THE PROBLEM
Scan the entries that follow and copy out every line containing "helper".

MATERIAL FOR THE TASK

__________________________________________________

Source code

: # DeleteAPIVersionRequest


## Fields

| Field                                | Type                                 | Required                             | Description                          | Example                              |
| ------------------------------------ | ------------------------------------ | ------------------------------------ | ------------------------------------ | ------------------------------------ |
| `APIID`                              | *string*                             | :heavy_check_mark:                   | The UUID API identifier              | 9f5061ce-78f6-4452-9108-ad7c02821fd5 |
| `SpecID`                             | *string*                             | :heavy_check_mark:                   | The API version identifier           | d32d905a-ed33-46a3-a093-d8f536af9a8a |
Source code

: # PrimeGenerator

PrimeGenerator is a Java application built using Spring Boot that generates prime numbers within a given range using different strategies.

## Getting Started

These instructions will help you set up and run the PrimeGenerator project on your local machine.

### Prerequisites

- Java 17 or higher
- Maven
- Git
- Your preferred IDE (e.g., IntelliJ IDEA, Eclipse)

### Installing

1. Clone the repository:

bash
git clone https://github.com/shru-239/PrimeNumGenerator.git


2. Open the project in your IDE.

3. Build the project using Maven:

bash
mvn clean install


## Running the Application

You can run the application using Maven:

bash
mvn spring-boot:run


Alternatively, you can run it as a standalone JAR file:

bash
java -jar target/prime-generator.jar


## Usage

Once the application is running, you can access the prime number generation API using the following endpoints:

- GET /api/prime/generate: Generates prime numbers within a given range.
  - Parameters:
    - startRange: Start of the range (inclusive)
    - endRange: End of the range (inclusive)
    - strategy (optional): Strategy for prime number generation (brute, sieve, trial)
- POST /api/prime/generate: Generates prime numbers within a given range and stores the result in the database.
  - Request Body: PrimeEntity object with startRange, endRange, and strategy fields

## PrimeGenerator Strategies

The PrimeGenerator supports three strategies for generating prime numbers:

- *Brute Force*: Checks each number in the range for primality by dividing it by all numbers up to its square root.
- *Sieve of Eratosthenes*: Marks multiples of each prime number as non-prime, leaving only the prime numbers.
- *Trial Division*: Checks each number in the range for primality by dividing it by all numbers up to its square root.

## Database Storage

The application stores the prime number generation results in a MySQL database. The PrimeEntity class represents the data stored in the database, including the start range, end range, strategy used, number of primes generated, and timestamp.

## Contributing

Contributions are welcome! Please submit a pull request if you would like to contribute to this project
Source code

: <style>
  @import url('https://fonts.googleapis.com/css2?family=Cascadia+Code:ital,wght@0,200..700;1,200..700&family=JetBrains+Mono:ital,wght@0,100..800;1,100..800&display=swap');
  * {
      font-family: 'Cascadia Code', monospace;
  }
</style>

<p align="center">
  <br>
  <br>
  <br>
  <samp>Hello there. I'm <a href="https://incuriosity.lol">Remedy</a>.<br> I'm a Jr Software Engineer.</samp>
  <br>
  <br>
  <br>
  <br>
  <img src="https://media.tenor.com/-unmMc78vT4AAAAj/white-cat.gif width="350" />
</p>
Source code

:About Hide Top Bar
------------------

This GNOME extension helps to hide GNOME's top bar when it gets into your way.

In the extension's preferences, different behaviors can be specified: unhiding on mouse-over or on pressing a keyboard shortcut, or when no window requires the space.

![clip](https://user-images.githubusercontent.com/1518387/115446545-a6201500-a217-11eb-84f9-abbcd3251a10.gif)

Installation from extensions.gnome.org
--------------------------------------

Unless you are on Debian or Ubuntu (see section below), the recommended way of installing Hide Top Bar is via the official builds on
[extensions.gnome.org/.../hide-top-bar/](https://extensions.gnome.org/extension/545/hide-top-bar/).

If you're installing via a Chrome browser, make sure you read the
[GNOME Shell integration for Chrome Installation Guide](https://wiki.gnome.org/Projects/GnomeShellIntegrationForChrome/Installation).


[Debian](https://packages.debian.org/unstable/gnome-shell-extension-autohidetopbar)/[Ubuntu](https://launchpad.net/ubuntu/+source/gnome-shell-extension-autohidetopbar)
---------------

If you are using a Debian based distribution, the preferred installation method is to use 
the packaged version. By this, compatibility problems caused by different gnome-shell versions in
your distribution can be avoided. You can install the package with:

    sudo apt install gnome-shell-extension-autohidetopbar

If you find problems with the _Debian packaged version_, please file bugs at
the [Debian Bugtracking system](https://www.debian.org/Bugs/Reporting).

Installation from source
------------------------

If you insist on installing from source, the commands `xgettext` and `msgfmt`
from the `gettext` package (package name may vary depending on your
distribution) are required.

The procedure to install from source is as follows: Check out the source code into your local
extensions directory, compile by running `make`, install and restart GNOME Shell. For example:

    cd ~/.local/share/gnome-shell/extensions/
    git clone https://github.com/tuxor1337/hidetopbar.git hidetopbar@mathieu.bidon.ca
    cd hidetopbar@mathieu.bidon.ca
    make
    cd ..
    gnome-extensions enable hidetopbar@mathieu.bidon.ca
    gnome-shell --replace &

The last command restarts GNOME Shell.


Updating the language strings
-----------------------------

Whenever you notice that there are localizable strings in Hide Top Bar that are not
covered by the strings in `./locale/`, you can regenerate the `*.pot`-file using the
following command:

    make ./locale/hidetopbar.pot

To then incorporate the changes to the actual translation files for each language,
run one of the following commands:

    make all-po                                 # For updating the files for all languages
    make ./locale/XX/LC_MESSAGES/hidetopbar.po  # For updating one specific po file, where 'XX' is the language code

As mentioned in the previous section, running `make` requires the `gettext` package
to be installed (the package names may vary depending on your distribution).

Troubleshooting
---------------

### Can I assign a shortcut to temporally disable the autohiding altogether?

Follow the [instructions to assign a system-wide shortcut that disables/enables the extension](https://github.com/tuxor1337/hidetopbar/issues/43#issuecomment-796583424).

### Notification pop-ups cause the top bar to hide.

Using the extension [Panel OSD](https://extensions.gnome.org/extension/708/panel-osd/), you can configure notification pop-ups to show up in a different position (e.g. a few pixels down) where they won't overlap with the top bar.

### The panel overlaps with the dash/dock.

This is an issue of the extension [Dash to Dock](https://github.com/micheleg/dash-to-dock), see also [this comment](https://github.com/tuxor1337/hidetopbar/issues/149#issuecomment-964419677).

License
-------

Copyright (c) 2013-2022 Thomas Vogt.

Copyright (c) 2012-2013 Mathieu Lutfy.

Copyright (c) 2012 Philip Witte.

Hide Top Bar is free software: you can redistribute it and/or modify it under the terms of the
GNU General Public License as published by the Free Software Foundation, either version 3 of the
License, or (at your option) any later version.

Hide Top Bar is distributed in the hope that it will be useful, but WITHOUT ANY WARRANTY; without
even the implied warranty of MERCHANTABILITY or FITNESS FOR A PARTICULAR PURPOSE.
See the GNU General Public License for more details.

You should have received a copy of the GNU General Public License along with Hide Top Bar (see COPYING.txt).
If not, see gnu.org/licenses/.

__________________________________________________

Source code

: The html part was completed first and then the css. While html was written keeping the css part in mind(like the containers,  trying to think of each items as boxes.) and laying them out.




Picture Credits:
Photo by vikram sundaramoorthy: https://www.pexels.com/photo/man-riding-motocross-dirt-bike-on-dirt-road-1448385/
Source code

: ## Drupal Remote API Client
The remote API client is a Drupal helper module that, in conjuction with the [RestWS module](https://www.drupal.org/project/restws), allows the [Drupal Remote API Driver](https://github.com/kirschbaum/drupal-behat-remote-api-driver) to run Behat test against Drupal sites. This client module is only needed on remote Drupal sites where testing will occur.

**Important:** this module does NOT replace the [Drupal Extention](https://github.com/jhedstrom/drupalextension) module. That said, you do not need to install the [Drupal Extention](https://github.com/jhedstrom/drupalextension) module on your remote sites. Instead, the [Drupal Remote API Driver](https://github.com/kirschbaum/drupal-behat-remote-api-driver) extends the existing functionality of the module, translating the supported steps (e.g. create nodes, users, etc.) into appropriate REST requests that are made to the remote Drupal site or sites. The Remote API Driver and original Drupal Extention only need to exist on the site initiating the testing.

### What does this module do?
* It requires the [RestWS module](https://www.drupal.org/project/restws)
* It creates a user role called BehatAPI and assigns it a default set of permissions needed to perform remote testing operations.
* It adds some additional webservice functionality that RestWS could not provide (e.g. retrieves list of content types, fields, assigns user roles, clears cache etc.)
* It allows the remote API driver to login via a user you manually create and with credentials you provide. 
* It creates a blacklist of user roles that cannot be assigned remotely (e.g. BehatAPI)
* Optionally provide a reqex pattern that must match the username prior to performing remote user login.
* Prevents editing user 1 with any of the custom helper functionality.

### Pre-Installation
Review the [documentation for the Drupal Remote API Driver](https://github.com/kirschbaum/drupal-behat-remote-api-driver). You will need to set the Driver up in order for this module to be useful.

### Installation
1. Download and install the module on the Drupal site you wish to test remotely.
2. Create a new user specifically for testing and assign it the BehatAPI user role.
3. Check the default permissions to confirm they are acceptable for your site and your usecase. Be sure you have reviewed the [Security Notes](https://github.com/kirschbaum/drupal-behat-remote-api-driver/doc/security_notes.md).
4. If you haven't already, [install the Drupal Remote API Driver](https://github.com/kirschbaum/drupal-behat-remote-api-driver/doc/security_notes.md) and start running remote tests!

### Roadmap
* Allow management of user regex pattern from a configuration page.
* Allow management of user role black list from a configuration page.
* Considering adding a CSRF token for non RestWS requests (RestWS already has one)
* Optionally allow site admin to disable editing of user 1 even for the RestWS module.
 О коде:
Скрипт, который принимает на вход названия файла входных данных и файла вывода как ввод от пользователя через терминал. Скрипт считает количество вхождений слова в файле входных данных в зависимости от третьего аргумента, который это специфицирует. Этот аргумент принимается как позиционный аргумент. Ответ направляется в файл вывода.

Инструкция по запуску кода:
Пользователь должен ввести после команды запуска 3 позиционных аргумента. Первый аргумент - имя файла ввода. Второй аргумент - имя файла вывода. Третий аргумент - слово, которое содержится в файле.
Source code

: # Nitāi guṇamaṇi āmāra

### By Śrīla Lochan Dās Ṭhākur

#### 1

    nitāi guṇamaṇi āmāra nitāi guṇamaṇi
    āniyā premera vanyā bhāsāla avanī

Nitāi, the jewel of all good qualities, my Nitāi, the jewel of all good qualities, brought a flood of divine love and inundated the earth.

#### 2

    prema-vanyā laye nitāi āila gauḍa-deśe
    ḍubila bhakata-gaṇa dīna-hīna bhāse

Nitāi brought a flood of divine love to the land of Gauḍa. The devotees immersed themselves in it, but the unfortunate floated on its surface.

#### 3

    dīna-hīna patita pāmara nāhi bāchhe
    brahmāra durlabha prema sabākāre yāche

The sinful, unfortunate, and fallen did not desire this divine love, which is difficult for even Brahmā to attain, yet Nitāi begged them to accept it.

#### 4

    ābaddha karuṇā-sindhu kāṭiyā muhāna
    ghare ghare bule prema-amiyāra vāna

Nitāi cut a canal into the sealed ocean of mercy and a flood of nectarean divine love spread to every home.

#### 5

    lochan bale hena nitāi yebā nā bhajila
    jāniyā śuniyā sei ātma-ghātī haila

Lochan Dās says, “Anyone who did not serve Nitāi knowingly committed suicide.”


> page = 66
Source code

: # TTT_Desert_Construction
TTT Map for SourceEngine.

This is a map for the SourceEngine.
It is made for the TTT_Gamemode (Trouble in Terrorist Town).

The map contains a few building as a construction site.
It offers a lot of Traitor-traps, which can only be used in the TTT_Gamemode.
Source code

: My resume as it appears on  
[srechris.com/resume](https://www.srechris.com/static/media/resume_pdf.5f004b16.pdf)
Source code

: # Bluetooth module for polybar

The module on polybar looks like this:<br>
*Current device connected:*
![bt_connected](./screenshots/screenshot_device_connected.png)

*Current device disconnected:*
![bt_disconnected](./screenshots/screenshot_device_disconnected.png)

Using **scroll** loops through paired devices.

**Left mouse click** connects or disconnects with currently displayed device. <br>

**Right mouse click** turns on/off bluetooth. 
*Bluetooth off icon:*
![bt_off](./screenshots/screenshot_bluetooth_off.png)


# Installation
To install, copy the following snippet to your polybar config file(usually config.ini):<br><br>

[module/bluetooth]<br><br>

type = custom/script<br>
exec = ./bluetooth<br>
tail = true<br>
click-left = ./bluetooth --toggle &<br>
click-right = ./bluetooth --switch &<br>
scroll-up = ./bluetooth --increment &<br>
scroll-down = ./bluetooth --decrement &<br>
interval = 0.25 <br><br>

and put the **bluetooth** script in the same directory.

__________________________________________________

RESULT
The remote API client is a Drupal helper module that, in conjuction with the [RestWS module](https://www.drupal.org/project/restws), allows the [Drupal Remote API Driver](https://github.com/kirschbaum/drupal-behat-remote-api-driver) to run Behat test against Drupal sites. This client module is only needed on remote Drupal sites where testing will occur.
* Prevents editing user 1 with any of the custom helper functionality.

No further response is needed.